Mr. Dupre is Louis Dupré who first danced at the newly reopened Lincoln’s Inn Fields theatre in 1714. More notated dances in which he was a named performer survive for him than for any other male dancer on the London stages. These choreographies require a very high level of skill and agility, and in one – a solo for Dupré – a remarkable feat of control and strength as well (see illustration 4). The final eight measures of the dance include a series of pirouettes, all of them taken on the left foot. The first is a virtuoso pirouette that carries the dancer two complete rotations in a clockwise direction (en dehors) and, moreover, the rotations are at a very controlled speed, for they are to occupy two full measures of music! The weight still on the left foot in demi-pointe, a second pirouette begins, this time only a single rotation (again en dehors), but with three battements taken by the free foot – en avant, en arrière, and en avant – all concluding with tour de jambe flourish. This pirouette is then repeated, but its concluding flourish calls for an additional ronde de jambe. After four measures and four complete rotations, the weight continuously on the left foot, the dancer is finally allowed to come off demi-pointe, for a well-deserved measure of stabilizing jettés-chassés. This choreography makes it abundantly clear that Dupré was a consummate artist. But he was also an accomplished comic dancer, much applauded, in particular, for his performances as a Harlequin. The only engraved notation of a dance for Harlequin, in fact, is dedicated to Dupré by the choreographer (and engraver) who explains how he has tried to incorporate some of the gestures Dupré was famous for. Dupré took on two roles in The Necromancer, one of the five Furies we have already briefly encountered, and a Harlequin in a grouping of four Harlequinade demon couples, who propel us through the action of the entertainment’s rather gruesome finale, in which Dr. Faustus is chewed up by a stage dragon.

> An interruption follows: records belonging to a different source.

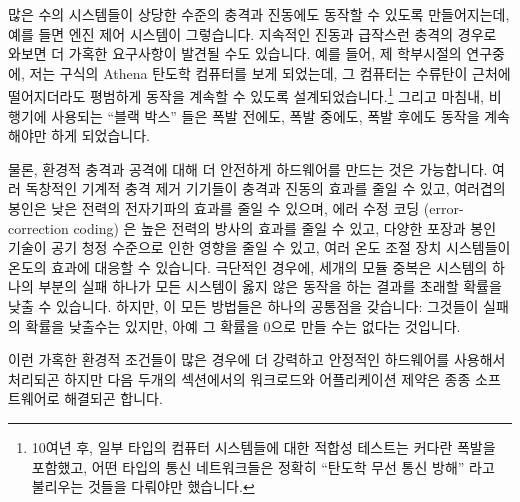 많은 수의 시스템들이 상당한 수준의 충격과 진동에도 동작할 수 있도록
만들어지는데, 예를 들면 엔진 제어 시스템이 그렇습니다.
지속적인 진동과 급작스런 충격의 경우로 와보면 더 가혹한 요구사항이 발견될 수도
있습니다.
예를 들어, 제 학부시절의 연구중에, 저는 구식의 Athena 탄도학 컴퓨터를 보게
되었는데, 그 컴퓨터는 수류탄이 근처에 떨어지더라도 평범하게 동작을 계속할 수
있도록 설계되었습니다.\footnote{
	10여년 후, 일부 타입의 컴퓨터 시스템들에 대한 적합성 테스트는 커다란
	폭발을 포함했고, 어떤 타입의 통신 네트워크들은 정확히 ``탄도학 무선
	통신 방해'' 라고 불리우는 것들을 다뤄야만 했습니다.}
그리고 마침내, 비행기에 사용되는 ``블랙 박스'' 들은 폭발 전에도, 폭발 중에도,
폭발 후에도 동작을 계속해야만 하게 되었습니다.

물론, 환경적 충격과 공격에 대해 더 안전하게 하드웨어를 만드는 것은 가능합니다.
여러 독창적인 기계적 충격 제거 기기들이 충격과 진동의 효과를 줄일 수 있고,
여러겹의 봉인은 낮은 전력의 전자기파의 효과를 줄일 수 있으며, 에러 수정 코딩
(error-correction coding) 은 높은 전력의 방사의 효과를 줄일 수 있고, 다양한
포장과 봉인 기술이 공기 청정 수준으로 인한 영향을 줄일 수 있고, 여러 온도 조절
장치 시스템들이 온도의 효과에 대응할 수 있습니다.
극단적인 경우에, 세개의 모듈 중복은 시스템의 하나의 부분의 실패 하나가 모든
시스템이 옳지 않은 동작을 하는 결과를 초래할 확률을 낮출 수 있습니다.
하지만, 이 모든 방법들은 하나의 공통점을 갖습니다: 그것들이 실패의 확률을
낮출수는 있지만, 아예 그 확률을 0으로 만들 수는 없다는 것입니다.

이런 가혹한 환경적 조건들이 많은 경우에 더 강력하고 안정적인 하드웨어를
사용해서 처리되곤 하지만 다음 두개의 섹션에서의 워크로드와 어플리케이션 제약은
종종 소프트웨어로 해결되곤 합니다.
\iffalse

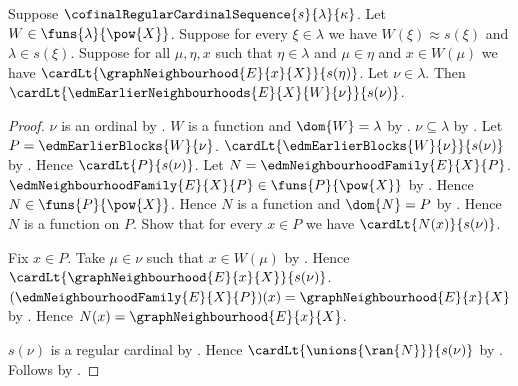 \begin{theorem}\label{edm_earlier_neighbourhoods_small}
    Suppose $\cofinalRegularCardinalSequence{s}{\lambda}{\kappa}$.
    Let $W\in\funs{\lambda}{\pow{X}}$.
    Suppose for every $\xi\in\lambda$ we have
        $W(\xi)\approx s(\xi)$ and $\lambda\in s(\xi)$.
    Suppose for all $\mu,\eta,x$ such that $\eta\in\lambda$ and
        $\mu\in\eta$ and $x\in W(\mu)$ we have
        $\cardLt{\graphNeighbourhood{E}{x}{X}}{s(\eta)}$.
    Let $\nu\in\lambda$.
    Then $\cardLt{\edmEarlierNeighbourhoods{E}{X}{W}{\nu}}{s(\nu)}$.
\end{theorem}
\begin{proof}
    $\nu$ is an ordinal by .
    $W$ is a function and $\dom{W}=\lambda$ by
        .
    $\nu\subseteq\lambda$ by .
    Let $P=\edmEarlierBlocks{W}{\nu}$.
    $\cardLt{\edmEarlierBlocks{W}{\nu}}{s(\nu)}$ by
        .
    Hence $\cardLt{P}{s(\nu)}$.
    Let $N=\edmNeighbourhoodFamily{E}{X}{P}$.
    $\edmNeighbourhoodFamily{E}{X}{P}\in\funs{P}{\pow{X}}$ by
        .
    Hence $N\in\funs{P}{\pow{X}}$.
    Hence $N$ is a function and $\dom{N}=P$ by
        .
    Hence $N$ is a function on $P$.
    Show that for every $x\in P$ we have
        $\cardLt{N(x)}{s(\nu)}$.
    \begin{subproof}
        Fix $x\in P$.
        Take $\mu\in\nu$ such that $x\in W(\mu)$ by
            .
        Hence $\cardLt{\graphNeighbourhood{E}{x}{X}}{s(\nu)}$.
        $(\edmNeighbourhoodFamily{E}{X}{P})(x)
            =\graphNeighbourhood{E}{x}{X}$ by
            .
        Hence $N(x)=\graphNeighbourhood{E}{x}{X}$.
    \end{subproof}
    $s(\nu)$ is a regular cardinal by
        .
    Hence $\cardLt{\unions{\ran{N}}}{s(\nu)}$ by
        .
    Follows by .
\end{proof}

The Nevelons, Sr. and Jr., were the brothers Francis and Louis Nivelon, recently arrived from Paris for the opening of John Rich’s 1723-24 season. Francis enjoyed a very successful performing career in London through the 1738-39 season, but his younger brother, it appears, returned to Paris after a single season with Rich. Francis became a regular member of Rich’s company in the 1724-25 season, drawing a very substantial salary of £5 per day. The Nivelon brothers made significant contributions to The Necromancer, performing in all but one of the scene-units featuring dance. They joined Dupré as Furies, and in the Harlequinade finale. But they also provided a moment of comic acrobatics in what one source called the “fifth scene” of the production. The Doctor has told the fortunes of two men who have come to visit, disclosing that they shall both be hanged. The two refuse to pay the Doctor’s fee for such a fortune, and attempt to make their exit. But the Doctor waves his wand, and they are forced to return standing on their hands, in which position they are made to perform a minuet around the room. The Nivelon’s were also featured performers in the famous windmill scene, Francis as the Miller, and Louis as his Man. Near the end of this scene the Miller, who has been chasing Harlequin Doctor Faustus for trying to seduce his wife, finds himself hanging on to the rotating sail of the windmill until his Man can help him escape. I will return to this scene, because it may be the only one in which Rich might be argued to have danced.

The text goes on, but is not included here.